Aconteció que, en una de esas gélidas noches, un hombre regresaba cansado de su trabajo hacia su casa, entonando una dulce y suave melodía, cuando se encontró con la chica más hermosa que cualquier mortal se pudiese ver jamás: su tez era fría y pálida como la nieve; su cabello plateado dejaba un brillo sinigual al pasar, acompañado de un dulce aroma a lavanda. Ella se encontraba en medio de su turno de trabajo, haciendo unas entregas y recogiendo paquetes de las personas. Él, encantado de su personalidad, la seguía hasta que su turno terminara. Él era un joven tierno y encantador; ella, una chica hermosa y dulce. Así hicieron conforme los años pasaban, enamorándose cada vez más el uno del otro. Nadie se imaginaría que aquel amor seria mal visto por la sociedad; en especial por el jefe de la jovencita quien, al enterarse, la obligó a cortar su relación con él, puesto que solamente haría que ella incumpliera con su trabajo.
La lluvia se cernía sobre la ciudad, trayendo un aire de desolación y tristeza. Dentro de este panorama deprimente, su relación llegaba a su final, pereciendo fría y lentamente:
— Lo nuestro no va a funcionar — confesó ella, fría y cruel como el agua sobre la ciudad.
— ¡No lo entiendo! — gritó él, con tristeza y decepción en su voz — ¡No me importa el qué dirán ni que nos juzguen! ¡Sólo quiero estar contigo!
Sus lágrimas se perdían con la lluvia helada y constante, consolándolos. Él era alguien tímido si no estaba con ella; ella se sentía sola cuando no estaba cerca suyo.
— Aun no lo entiendes, ¿verdad? — sollozó con dolor — No se trata de lo que digan los demás… Es hora de aceptar lo que somos…
— ¿¡Aceptar que qué!? — cuestionó, buscando hacerla entrar en razón — ¿Que estamos hechos el uno para el otro? ¿Que nos complementamos y debemos estar juntos?
— No… — dijo con pesar en su alma — Aceptar que, pase lo que pase, aun si el tiempo mismo acabase, tú y yo estamos destinados a estar juntos, pero el mundo no lo permitirá. Y mientras más nos resistamos y opongamos, más nos haremos daño el uno al otro…
— No es sólo eso — espeto — Es algo más, ¿no? ¿Tu jefe se enteró?
— Sabes que el trabajo me lo impide…
— ¿Por qué él tiene tanta influencia sobre tu vida?
Con ternura y suavidad, pasó su helada mano sobre la suya, dejándola reposar en su rostro un breve instante.
— Esas son razones que no se me permite explicar… Pero estoy seguro que, con el tiempo, nuestra relación podrá ser aceptada
Se alejó delicada y silenciosamente, dejando parte de su alma eternamente en aquel joven.

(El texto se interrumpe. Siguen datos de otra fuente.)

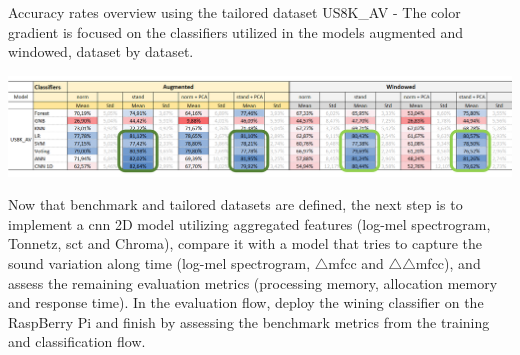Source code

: \begin{table}[ht!]
    \caption[Accuracy rates overview using using the tailored dataset US8K\_AV - Models augmented x windowed (Focus on the classifiers dataset by dataset)]{Accuracy rates overview using the tailored dataset US8K\_AV - The color gradient is focused on the classifiers utilized in the models augmented and windowed, dataset by dataset.}
    \label{table:results_accuracy_overview_us8k_av_aug_wind_1}
     \raggedright
    \includegraphics[width=1\textwidth]{resources/images/060-results/Results_classification_overview_us8k_av_aug_x_ori_2.png}
\end{table}

Now that benchmark and tailored datasets are defined, the next step is to implement a \gls{cnn} 2D model utilizing aggregated features (log-mel spectrogram, Tonnetz, \gls{sct} and Chroma), compare it with a model that tries to capture the sound variation along time (log-mel spectrogram, $\triangle$\gls{mfcc} and $\triangle\triangle$\gls{mfcc}), and assess the remaining evaluation metrics (processing memory, allocation memory and response time). In the evaluation flow, deploy the wining classifier on the RaspBerry Pi and finish by assessing the benchmark metrics from the training and classification flow.


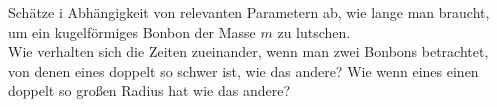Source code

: \begin{Exercise}[label = Bonbon, origin = {4. Runde zur 48. IPhO 2017}, title = Bonbon, difficulty = 2]
Schätze i Abhängigkeit von relevanten Parametern ab, wie lange man braucht, um ein kugelförmiges Bonbon der Masse $m$ zu lutschen.\\
Wie verhalten sich die Zeiten zueinander, wenn man zwei Bonbons betrachtet, von denen eines doppelt so schwer ist, wie das andere? Wie wenn eines einen doppelt so großen Radius hat wie das andere?
\end{Exercise}
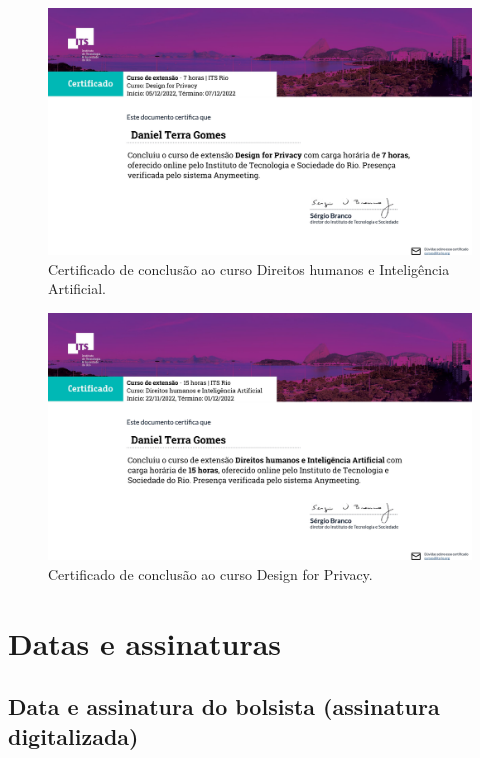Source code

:\begin{figure}[H]
\centering
\includegraphics[width=\textwidth]{Figures/its2.pdf}
\caption{Certificado de conclusão ao curso Direitos humanos e Inteligência Artificial.}
\label{Direitos}
\end{figure}

\begin{figure}[H]
\centering
    \includegraphics[width=\textwidth]{Figures/its1.pdf}
\caption{Certificado de conclusão ao curso Design for Privacy.}
\label{Design}
\end{figure}



\chapter{Datas e assinaturas} \label{ass}

\section{Data e assinatura do bolsista (assinatura digitalizada)}


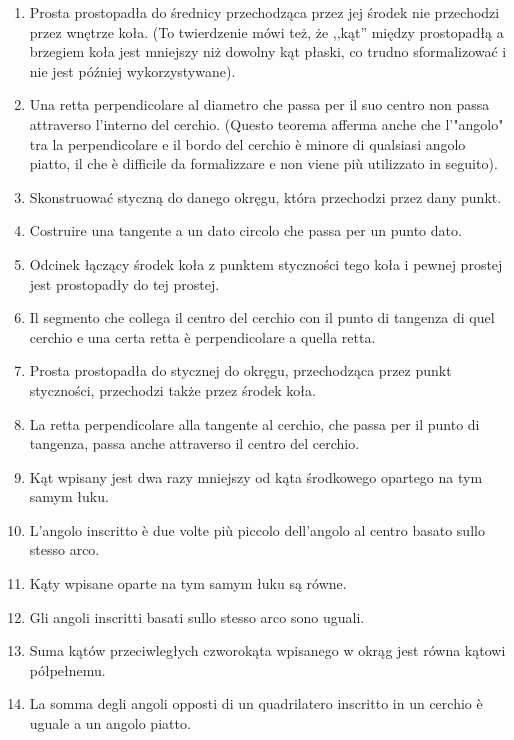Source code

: \begin{enumerate}
    \item [3.16] Prosta prostopadła do średnicy przechodząca przez jej środek nie przechodzi przez wnętrze koła. (To twierdzenie mówi też, że ,,kąt'' między prostopadłą a brzegiem koła jest mniejszy niż dowolny kąt płaski, co trudno sformalizować i nie jest później wykorzystywane). %
    \item [3.16] Una retta perpendicolare al diametro che passa per il suo centro non passa attraverso l'interno del cerchio. (Questo teorema afferma anche che l'"angolo" tra la perpendicolare e il bordo del cerchio è minore di qualsiasi angolo piatto, il che è difficile da formalizzare e non viene più utilizzato in seguito). %

    \item [3.17] Skonstruować styczną do danego okręgu, która przechodzi przez dany punkt. %
    \item [3.17] Costruire una tangente a un dato circolo che passa per un punto dato. %

    \item [3.18] Odcinek łączący środek koła z punktem styczności tego koła i pewnej prostej jest prostopadły do tej prostej. %
    \item [3.18] Il segmento che collega il centro del cerchio con il punto di tangenza di quel cerchio e una certa retta è perpendicolare a quella retta. %

    \item [3.19] Prosta prostopadła do stycznej do okręgu, przechodząca przez punkt styczności, przechodzi także przez środek koła. %
    \item [3.19] La retta perpendicolare alla tangente al cerchio, che passa per il punto di tangenza, passa anche attraverso il centro del cerchio. %

    \item [3.20] Kąt wpisany jest dwa razy mniejszy od kąta środkowego opartego na tym samym łuku. %
    \item [3.20] L'angolo inscritto è due volte più piccolo dell'angolo al centro basato sullo stesso arco. %

    \item [3.21] Kąty wpisane oparte na tym samym łuku są równe. %
    \item [3.21] Gli angoli inscritti basati sullo stesso arco sono uguali. %

    \item [3.22] Suma kątów przeciwległych czworokąta wpisanego w okrąg jest równa kątowi półpełnemu. %
    \item [3.22] La somma degli angoli opposti di un quadrilatero inscritto in un cerchio è uguale a un angolo piatto. %


\end{enumerate}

— Sé que nos volveremos a encontrar, que el destino nos volverá a juntar… — le susurró con dulzura — Pero también sé que no es el tiempo ni la hora para hacerlo. Sólo así, a merced suya, podremos estar juntos.
Con un beso en la mejilla, se despidió. Acomodaba su sombrilla al andar, alzando sus finos y delicados tacones escarlata. Su hermoso vestido floreado se había empapado, ocultando consigo las lágrimas que indicaban la pérdida de un ser amado. Con paso triste y dolor en su pecho, camino y camino hasta que la niebla la hizo perderse de la vista de aquel joven desilusionado, quien, con su gabardina mojada y sombrero caído, sólo pudo susurrarle al viento:
— Te amo, jamás dejare de hacerlo…
Con el paso del tiempo, él continuo con su vida, manteniendo su promesa. Como forma de recordarla (puesto que desconocía de su paradero), dejaba una flor de cempaxúchitl cada noviembre, en aquel callejón en el que se habían encontrado y perdido a la vez:
— Nos vemos el próximo año — decía con esperanzas.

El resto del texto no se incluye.